What is the general effect of class II antiarrhythmics?

Answer 22

Beta blockers!

Question 23

What are the beta blocker names? How do they work? What’s the toxicity?

Answer 23

Metoprolol, propranolol, esmolol (short acting), atenolol, timilol, carvedilol
MOA: dec SA and AV node (inc or interval) by dec cAMP, dec Ca currents
Toxicity: impotence, COPD exacerbation, Brady, AV block, HF, sedation, sleep problems.
Metoprolol: dyslipidemia, propranolol: exacerbates prinzmetal angina. Treat with saline, atropine, glucagon

Question 24

What do class III antiarrhythmics do in general?

Answer 24

Potassium channel blockers

Question 25

Names, effect, and toxicity of class III antiarrhythmics?

Answer 25

Inc AP duration, ERP, and QT interval
Sotalol (excessive B blockade) and Ibutilide- torsades. Amiodarone- pulm fibrosis, hepatotoxicity, thyroid, neurological, constipation, Brady, heart block, H
-Dofetilide

Question 26

What do class IV antiarrhythmics do? Toxicity?

Answer 26

CCB, dec conduction velocity, inc ERP and PR interval
Toxicity: constipation, flushing, edema, HF, AV block, sinus node depression
Contraindicated in HF, negative inotrope

Question 27

What is the effect of adenosine? What drugs blunt it’s effect? What are the side effects?

Answer 27

Hyperpolarizes cells by inc K+ release, dec Ca current.

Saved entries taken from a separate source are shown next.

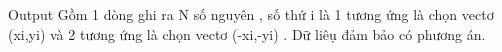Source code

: Output
Gồm 1 dòng ghi ra N số nguyên , số thứ i là 1 tương ứng là chọn vectơ (xi,yi) và 2 tương ứng là chọn vectơ (-xi,-yi) . Dữ liêụ đảm bảo có phương án.
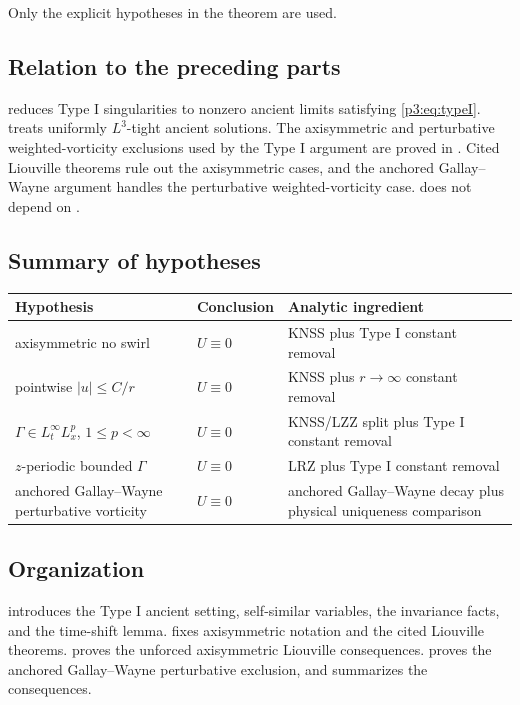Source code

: \documentclass[11pt]{amsart}
\theoremstyle{plain}
\theoremstyle{definition}
\theoremstyle{remark}
\numberwithin{equation}{section}
\begin{document}
Only the explicit hypotheses in the theorem are used.

\subsection{Relation to the preceding parts}

 reduces Type I singularities to nonzero ancient
limits satisfying \eqref{p3:eq:typeI}.   treats
uniformly \(L^3\)-tight ancient solutions.  The axisymmetric and perturbative
weighted-vorticity exclusions used by the Type I argument are proved in
.  Cited
Liouville theorems rule out the axisymmetric cases, and the anchored
Gallay--Wayne argument handles the perturbative weighted-vorticity case.
 does not depend on
.

\subsection{Summary of hypotheses}

\begin{center}
\begin{tabular}{p{}p{}p{}}
\hline
Hypothesis & Conclusion & Analytic ingredient \\
\hline
axisymmetric no swirl & \(U\equiv0\) & KNSS plus Type I constant removal \\
pointwise \(|u|\le C/r\) & \(U\equiv0\) & KNSS plus \(r\to\infty\) constant removal \\
\(\Gamma\in L_t^\infty L_x^p\), \(1\le p<\infty\) & \(U\equiv0\) & KNSS/LZZ split plus Type I constant removal \\
\(z\)-periodic bounded \(\Gamma\) & \(U\equiv0\) & LRZ plus Type I constant removal \\
anchored Gallay--Wayne perturbative vorticity & \(U\equiv0\) & anchored Gallay--Wayne decay plus physical uniqueness comparison \\
\hline
\end{tabular}
\end{center}

\subsection{Organization}

 introduces the Type I ancient setting, self-similar variables, the
invariance facts, and the time-shift lemma.
 fixes axisymmetric notation and the
cited Liouville theorems.   proves the
unforced axisymmetric Liouville consequences.
 proves the anchored Gallay--Wayne perturbative exclusion, and
 summarizes the consequences.
\end{document}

• blunted by caffeine and theophylline
• flushing, hypotension, bronchospasm, sense of impending doom

Question 28

When is Mg used in cardiac disease?

Answer 28

Torsades and dig toxicity

Question 29

What happens when both nitrates and PDEs are used?

Answer 29

Cyclic GMP accumulates and causes profound hypotension (dizziness and confusion). Phosphodiesterase inhibitors block cGMP degradation while nitrates enhance synthesis

Question 30

What is streptokinase? When is it used? What are the side effects?

Answer 30

Streptokinase is a protein that makes a complex with plasminogen to cleave plasmin, which cleaves fibrin and dissolves thrombi. Most common side effect is hemorrhage (intracerebral-dec consciousness, asymmetric pupils, irregular breaths, or in GI)

Question 31

How does norepinephrine extravasation present? What is the antidote?

Answer 31

the tissues surrounding the site become cold, hard, and pale from alpha 1 vasoconstriction. Prompt treatment with phentolamine, an alpha blocker, does the trick.